Cisplatin is a well known DNA-damaging agent and the current thinking is that DNA plastination is an essential first step in the cytotoxic activity of the drug. However, the mechanism(s) whereby these DNA adducts kill cells is not fully understood. One potentially important way by which cisplatin-DNA adducts may kill cells is by induction of programmed cell death or apoptosis (Eastman, 1999). Is cisplatin-induced cell death always the result of an apoptotic pathway? This review tries to shed light on this important issue.
Molecular and Cellular Pharmacology of Cisplatin
Intracellular Accumulation.
Cisplatin cellular uptake is barely understood. The current data indicate that cisplatin enters cells through transmembrane channels but these data are also consistent with high-capacity facilitated transport (Gately and Howell, 1993). So far, the search for a specific cisplatin membrane transport system has been unsuccessful. Once cisplatin enters the cell, the chloride concentration drops to ≈ 20 mM and the drug undergoes strong hydration to form positively charged active species for subsequent interaction with cellular nucleophiles (Andrews and Howell, 1990).
Binding to DNA and Other Cellular Targets.

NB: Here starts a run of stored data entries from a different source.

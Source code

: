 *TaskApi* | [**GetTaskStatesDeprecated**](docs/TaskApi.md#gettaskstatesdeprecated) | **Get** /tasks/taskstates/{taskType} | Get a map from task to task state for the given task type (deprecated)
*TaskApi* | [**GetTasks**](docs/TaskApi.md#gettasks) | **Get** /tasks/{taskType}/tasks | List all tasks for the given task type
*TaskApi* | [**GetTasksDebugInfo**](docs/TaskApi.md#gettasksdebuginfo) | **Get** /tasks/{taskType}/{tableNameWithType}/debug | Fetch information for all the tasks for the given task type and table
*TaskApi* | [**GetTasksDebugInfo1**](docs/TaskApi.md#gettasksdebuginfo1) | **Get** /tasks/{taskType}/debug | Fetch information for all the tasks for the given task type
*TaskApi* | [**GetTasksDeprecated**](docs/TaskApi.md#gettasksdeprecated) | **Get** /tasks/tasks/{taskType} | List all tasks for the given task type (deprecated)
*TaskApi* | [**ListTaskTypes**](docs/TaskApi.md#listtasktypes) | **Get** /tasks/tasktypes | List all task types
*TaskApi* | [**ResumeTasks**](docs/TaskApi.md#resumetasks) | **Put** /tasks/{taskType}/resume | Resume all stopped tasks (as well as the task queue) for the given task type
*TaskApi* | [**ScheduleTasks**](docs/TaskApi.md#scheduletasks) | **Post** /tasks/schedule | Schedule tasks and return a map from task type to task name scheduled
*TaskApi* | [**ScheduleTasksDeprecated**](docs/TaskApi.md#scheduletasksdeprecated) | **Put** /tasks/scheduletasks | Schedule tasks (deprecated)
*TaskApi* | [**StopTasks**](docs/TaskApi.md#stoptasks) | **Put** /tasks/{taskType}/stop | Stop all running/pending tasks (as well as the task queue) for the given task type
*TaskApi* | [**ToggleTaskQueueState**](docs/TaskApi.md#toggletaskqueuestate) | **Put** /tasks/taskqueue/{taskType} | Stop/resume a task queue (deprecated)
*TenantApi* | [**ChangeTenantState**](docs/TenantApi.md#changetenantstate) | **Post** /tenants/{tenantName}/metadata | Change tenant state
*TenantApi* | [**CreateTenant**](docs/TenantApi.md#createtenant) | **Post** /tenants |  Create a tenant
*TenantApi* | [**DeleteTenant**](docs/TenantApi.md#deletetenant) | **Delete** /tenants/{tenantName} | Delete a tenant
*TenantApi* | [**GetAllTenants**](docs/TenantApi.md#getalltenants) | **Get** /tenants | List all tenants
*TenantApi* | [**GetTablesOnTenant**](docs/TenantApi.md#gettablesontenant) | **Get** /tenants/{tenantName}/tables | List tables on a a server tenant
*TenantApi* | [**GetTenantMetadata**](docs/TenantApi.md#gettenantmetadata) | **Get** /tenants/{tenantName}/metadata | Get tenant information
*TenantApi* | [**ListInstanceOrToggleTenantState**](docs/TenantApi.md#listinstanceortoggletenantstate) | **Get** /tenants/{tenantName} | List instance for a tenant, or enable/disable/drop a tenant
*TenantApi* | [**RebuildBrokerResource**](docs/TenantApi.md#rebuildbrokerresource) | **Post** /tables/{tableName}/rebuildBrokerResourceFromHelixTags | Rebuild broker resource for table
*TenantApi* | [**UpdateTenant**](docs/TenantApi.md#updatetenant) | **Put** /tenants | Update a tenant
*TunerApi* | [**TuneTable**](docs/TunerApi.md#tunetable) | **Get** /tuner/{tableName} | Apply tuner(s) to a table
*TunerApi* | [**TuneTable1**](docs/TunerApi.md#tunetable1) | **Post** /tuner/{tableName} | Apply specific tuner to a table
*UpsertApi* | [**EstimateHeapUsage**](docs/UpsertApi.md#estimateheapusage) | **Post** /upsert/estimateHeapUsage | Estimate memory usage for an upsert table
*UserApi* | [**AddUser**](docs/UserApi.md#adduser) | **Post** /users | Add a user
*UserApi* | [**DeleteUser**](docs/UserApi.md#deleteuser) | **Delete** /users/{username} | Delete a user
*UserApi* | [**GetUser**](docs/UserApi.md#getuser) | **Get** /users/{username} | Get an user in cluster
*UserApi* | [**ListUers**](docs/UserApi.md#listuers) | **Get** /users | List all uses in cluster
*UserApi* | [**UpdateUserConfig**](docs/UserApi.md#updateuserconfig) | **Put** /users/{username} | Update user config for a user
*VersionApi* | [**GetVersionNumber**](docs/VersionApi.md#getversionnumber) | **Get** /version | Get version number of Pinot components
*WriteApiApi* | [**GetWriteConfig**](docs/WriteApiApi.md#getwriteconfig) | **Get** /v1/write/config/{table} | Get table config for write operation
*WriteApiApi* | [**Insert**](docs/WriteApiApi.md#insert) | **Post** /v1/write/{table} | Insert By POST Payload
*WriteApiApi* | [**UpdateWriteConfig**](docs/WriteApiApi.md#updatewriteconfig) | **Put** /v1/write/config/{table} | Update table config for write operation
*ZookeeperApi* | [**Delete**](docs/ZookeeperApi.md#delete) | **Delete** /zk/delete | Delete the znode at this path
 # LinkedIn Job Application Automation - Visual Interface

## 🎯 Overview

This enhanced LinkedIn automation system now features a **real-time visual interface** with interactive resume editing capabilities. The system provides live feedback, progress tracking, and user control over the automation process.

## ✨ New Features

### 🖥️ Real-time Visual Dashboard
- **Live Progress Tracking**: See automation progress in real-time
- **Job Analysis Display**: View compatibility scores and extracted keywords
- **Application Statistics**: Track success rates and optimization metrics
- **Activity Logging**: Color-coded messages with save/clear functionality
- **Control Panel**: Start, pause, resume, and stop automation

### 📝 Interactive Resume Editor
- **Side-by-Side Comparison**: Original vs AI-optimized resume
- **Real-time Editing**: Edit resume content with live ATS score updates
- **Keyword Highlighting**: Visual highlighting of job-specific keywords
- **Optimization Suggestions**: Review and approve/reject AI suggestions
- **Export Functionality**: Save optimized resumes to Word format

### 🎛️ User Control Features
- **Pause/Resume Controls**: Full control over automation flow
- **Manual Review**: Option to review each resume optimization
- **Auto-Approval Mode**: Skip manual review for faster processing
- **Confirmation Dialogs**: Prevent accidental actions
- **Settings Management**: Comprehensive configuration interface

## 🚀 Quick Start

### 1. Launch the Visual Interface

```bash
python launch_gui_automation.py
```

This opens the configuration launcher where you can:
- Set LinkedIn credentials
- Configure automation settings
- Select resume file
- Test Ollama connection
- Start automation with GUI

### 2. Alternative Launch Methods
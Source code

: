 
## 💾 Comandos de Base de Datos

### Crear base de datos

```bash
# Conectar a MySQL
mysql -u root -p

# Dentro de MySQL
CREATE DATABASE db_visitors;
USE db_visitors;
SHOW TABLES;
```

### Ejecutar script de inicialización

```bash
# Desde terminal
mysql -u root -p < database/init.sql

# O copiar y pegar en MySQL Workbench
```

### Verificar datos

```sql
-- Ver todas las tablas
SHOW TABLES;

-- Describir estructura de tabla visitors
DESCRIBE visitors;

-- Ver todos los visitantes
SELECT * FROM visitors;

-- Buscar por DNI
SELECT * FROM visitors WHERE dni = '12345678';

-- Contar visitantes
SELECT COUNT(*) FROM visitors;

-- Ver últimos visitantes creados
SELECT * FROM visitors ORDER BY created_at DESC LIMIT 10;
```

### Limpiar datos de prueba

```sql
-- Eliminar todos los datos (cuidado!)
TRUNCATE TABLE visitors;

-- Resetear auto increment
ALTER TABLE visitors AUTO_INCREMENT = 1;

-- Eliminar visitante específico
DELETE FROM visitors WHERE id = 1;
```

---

Many cellular components that have nucleophilic sites such as DNA, RNA, proteins, membrane phospholipids, cytoskeletal microfilaments, and thiol-containing molecules react with cisplatin, although only approximately 1% of the intracellular cisplatin reacts with nuclear DNA to yield a variety of adducts that include interstrand and intrastrand DNA cross-links and DNA-protein cross-links (Fig.1). The most common adduct is an intrastrand cross-link between adjacent guanines (Pérez, 1998). Although genomic DNA is generally accepted as the critical pharmacological target of cisplatin-induced cytotoxicity, there is evidence that other cellular targets may also be involved in the cytotoxicity of the drug. Thus, cisplatin binds to mitochondrial DNA, interacts with phospholipids and phosphatidylserine in membranes, disrupts the cytoskeleton, and affects the polymerization of actin (Jamieson and Lippard, 1999).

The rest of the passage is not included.